=== Goal of the exercise ===
Each line of the data below that contains "puppet" must be copied.

[Dataset entries]
◆ ◆ ◆ ◆ ◆
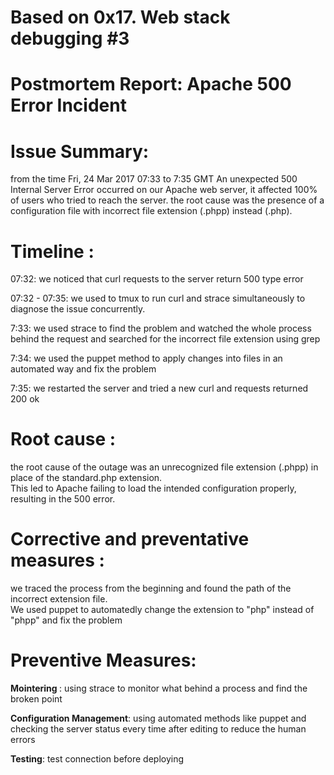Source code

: <h1>Based on 0x17. Web stack debugging #3</h1>


# Postmortem Report: Apache 500 Error Incident


# Issue Summary:

from the time Fri, 24 Mar 2017  07:33 to 7:35 GMT An unexpected 500 Internal Server Error occurred on our Apache web server, it affected 100% of users who tried to reach the server. the root cause was the presence of a configuration file with incorrect file extension (.phpp) instead (.php).

# Timeline :

07:32: we noticed that curl requests to the server return 500 type error

07:32 - 07:35:  we used to tmux to run curl and strace  simultaneously to diagnose the issue concurrently.

7:33:  we used strace to find the problem and watched the whole process behind the request and searched for the incorrect file extension using grep

7:34:  we used the puppet method to apply changes into files in an automated way and fix the problem

7:35: we restarted the server and tried a new curl and requests returned 200 ok

# Root cause :

the root cause of the outage was an unrecognized file extension (.phpp) in place of the standard.php extension.<br> This led to Apache failing to load the intended configuration properly, resulting in the 500 error.
# Corrective and preventative measures :
we traced the process from the beginning and found the path of the incorrect extension file.<br> We used  puppet to automatedly change the extension to "php" instead of "phpp" and fix the problem

# Preventive Measures:
<b>Mointering </b>: using strace to monitor what behind a process and find the broken point

<b>Configuration Management</b>: using automated methods like puppet and checking the server status every time after editing to reduce the human errors

<b>Testing</b>: test connection before deploying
◆ ◆ ◆ ◆ ◆
=== Result for this exercise ===
7:34:  we used the puppet method to apply changes into files in an automated way and fix the problem
we traced the process from the beginning and found the path of the incorrect extension file.<br> We used  puppet to automatedly change the extension to "php" instead of "phpp" and fix the problem
<b>Configuration Management</b>: using automated methods like puppet and checking the server status every time after editing to reduce the human errors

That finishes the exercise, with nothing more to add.